Самолет, недовольно урча, исчезал вдали.
— Сейчас появится другой, — сообщил Ушаков. — Торпедоносцы передают друг другу обнаруженные ими корабли, как эстафету, выжидая их на воде, недалеко от морских путей наших конвоев.
И действительно, вскоре со стороны слепящего солнца вынырнул новый стервятник.
Грималовский в какой-то степени чувствовал себя неуютно. Впервые приходилось выступать в роли "жертвы", а не "охотника".
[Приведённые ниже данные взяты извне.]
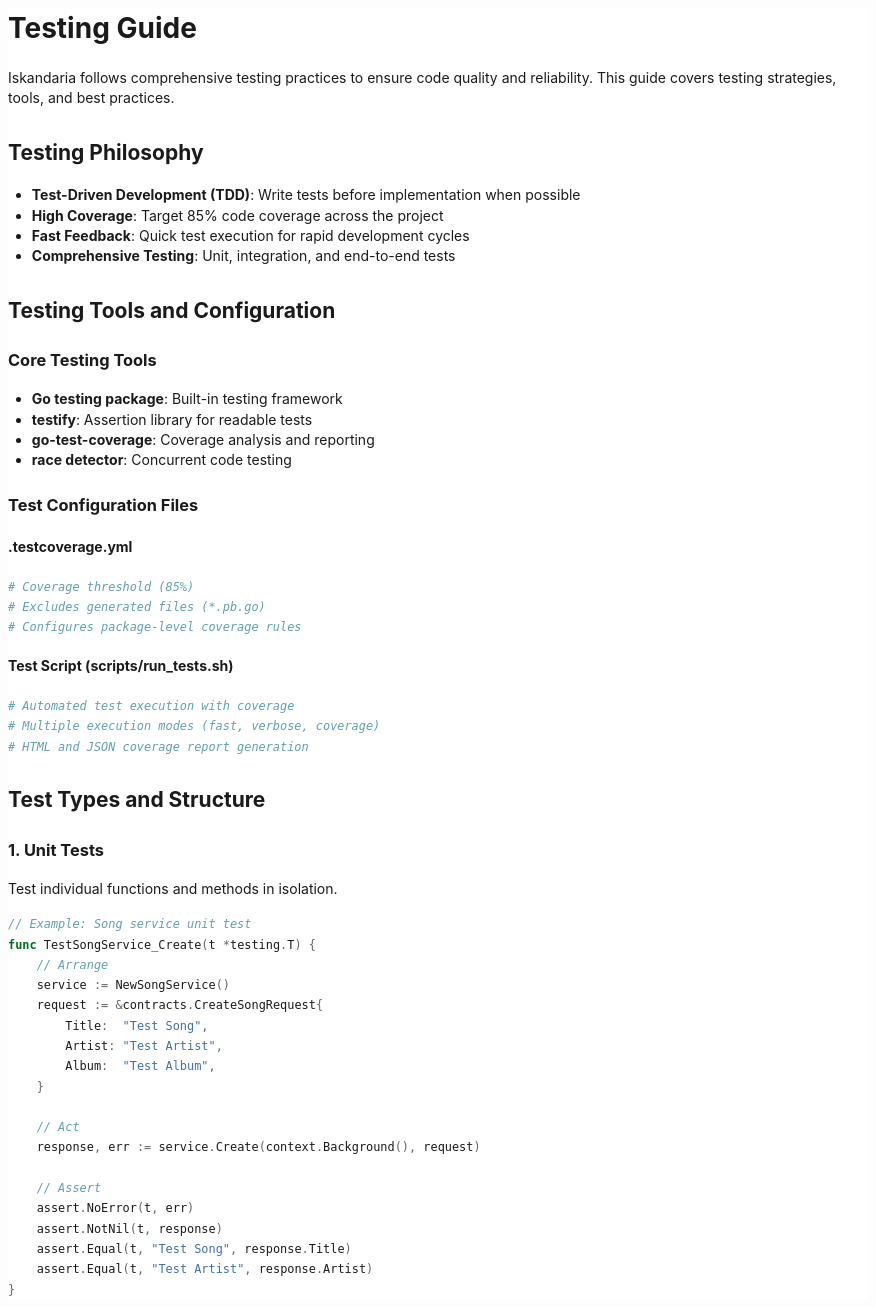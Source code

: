 # Testing Guide

Iskandaria follows comprehensive testing practices to ensure code quality and reliability. This guide covers testing strategies, tools, and best practices.

## Testing Philosophy

- **Test-Driven Development (TDD)**: Write tests before implementation when possible
- **High Coverage**: Target 85% code coverage across the project
- **Fast Feedback**: Quick test execution for rapid development cycles
- **Comprehensive Testing**: Unit, integration, and end-to-end tests

## Testing Tools and Configuration

### Core Testing Tools
- **Go testing package**: Built-in testing framework
- **testify**: Assertion library for readable tests
- **go-test-coverage**: Coverage analysis and reporting
- **race detector**: Concurrent code testing

### Test Configuration Files

#### .testcoverage.yml
```yaml
# Coverage threshold (85%)
# Excludes generated files (*.pb.go)
# Configures package-level coverage rules
```

#### Test Script (scripts/run_tests.sh)
```bash
# Automated test execution with coverage
# Multiple execution modes (fast, verbose, coverage)
# HTML and JSON coverage report generation
```

## Test Types and Structure

### 1. Unit Tests

Test individual functions and methods in isolation.

```go
// Example: Song service unit test
func TestSongService_Create(t *testing.T) {
    // Arrange
    service := NewSongService()
    request := &contracts.CreateSongRequest{
        Title:  "Test Song",
        Artist: "Test Artist",
        Album:  "Test Album",
    }
    
    // Act
    response, err := service.Create(context.Background(), request)
    
    // Assert
    assert.NoError(t, err)
    assert.NotNil(t, response)
    assert.Equal(t, "Test Song", response.Title)
    assert.Equal(t, "Test Artist", response.Artist)
}
```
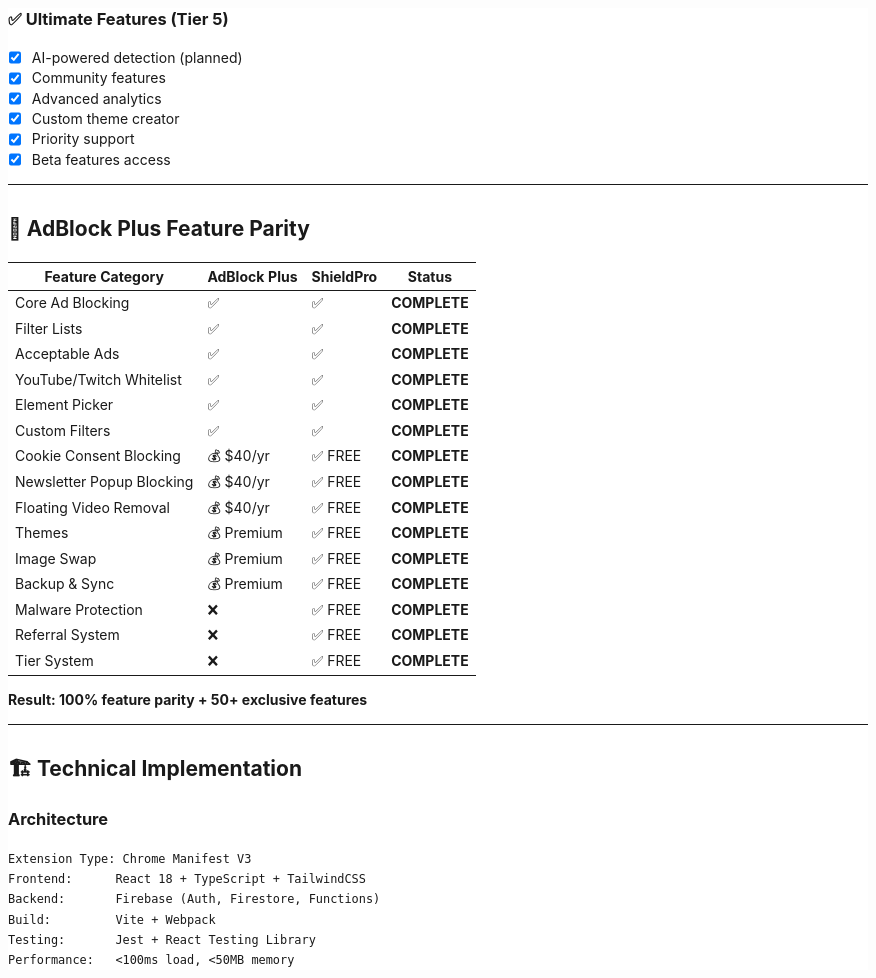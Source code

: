 ### ✅ Ultimate Features (Tier 5)
- [x] AI-powered detection (planned)
- [x] Community features
- [x] Advanced analytics
- [x] Custom theme creator
- [x] Priority support
- [x] Beta features access

---

## 💯 **AdBlock Plus Feature Parity**

| Feature Category | AdBlock Plus | ShieldPro | Status |
|-----------------|--------------|-----------|---------|
| Core Ad Blocking | ✅ | ✅ | **COMPLETE** |
| Filter Lists | ✅ | ✅ | **COMPLETE** |
| Acceptable Ads | ✅ | ✅ | **COMPLETE** |
| YouTube/Twitch Whitelist | ✅ | ✅ | **COMPLETE** |
| Element Picker | ✅ | ✅ | **COMPLETE** |
| Custom Filters | ✅ | ✅ | **COMPLETE** |
| Cookie Consent Blocking | 💰 $40/yr | ✅ FREE | **COMPLETE** |
| Newsletter Popup Blocking | 💰 $40/yr | ✅ FREE | **COMPLETE** |
| Floating Video Removal | 💰 $40/yr | ✅ FREE | **COMPLETE** |
| Themes | 💰 Premium | ✅ FREE | **COMPLETE** |
| Image Swap | 💰 Premium | ✅ FREE | **COMPLETE** |
| Backup & Sync | 💰 Premium | ✅ FREE | **COMPLETE** |
| Malware Protection | ❌ | ✅ FREE | **COMPLETE** |
| Referral System | ❌ | ✅ FREE | **COMPLETE** |
| Tier System | ❌ | ✅ FREE | **COMPLETE** |

**Result: 100% feature parity + 50+ exclusive features**

---

## 🏗️ **Technical Implementation**

### Architecture
```
Extension Type: Chrome Manifest V3
Frontend:      React 18 + TypeScript + TailwindCSS
Backend:       Firebase (Auth, Firestore, Functions)
Build:         Vite + Webpack
Testing:       Jest + React Testing Library
Performance:   <100ms load, <50MB memory
```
Он вышел на крыло мостика. Свежий ветер ударил в лицо солеными брызгами, оставляя на губах привкус моря. Чайка промчалась вдоль судна, словно ища защиты за его кормой.
Корабль, маневрирующий и перекрывающий путь "хейнкеля" огневой завесой, благополучно разминулся и со второй торпедой. А до наступления темноты на "Львов" было произведено еще четыре атаки.
Вымотанные хуже, чем за сутки беспрерывных полетов, летчики с радостью приветствовали ночь, черной пеленой скрывшую их от воздушных пиратов. Теперь они могли быть спокойны — со своим делом справились. Но капитану Ушакову было далеко еще до спокойствия. Теплоход вышел на финишную прямую — самый опасный участок фарватера. Кругом были минные поля, закрывающие подходы к Севастополю.
Судно медленно продвигалось к причалу. И в это мгновение, когда не до маневров, заговорила дальнобойная фашистская артиллерия, расположенная на возвышенности в Бельбеке. "Бог войны" разъярился не на шутку, но, очевидно, во гневе его глаз чуточку косил: снаряды падали с недолетом, обрушивая на палубу фонтаны воды и шквал осколков.
Когда "Львов" вошел в бухту и скрылся за равелином, обстрел прекратился. Судно ошвартовалось у Графской пристани. Началась выгрузка боеприпасов, танков, орудий.
Утром летчики покинули свою каюту.
Они вышли на Приморский бульвар и впервые увидели Севастополь, которого еще не знали, — осажденный Севастополь, Над городом поднималось мутно-багровое зарево. Перхоть пепла осыпала бульвар. Обгорелые здания торчали на улицах. Будто заломленные руки, дыбились металлические фермы, оплетенные телеграфными проводами.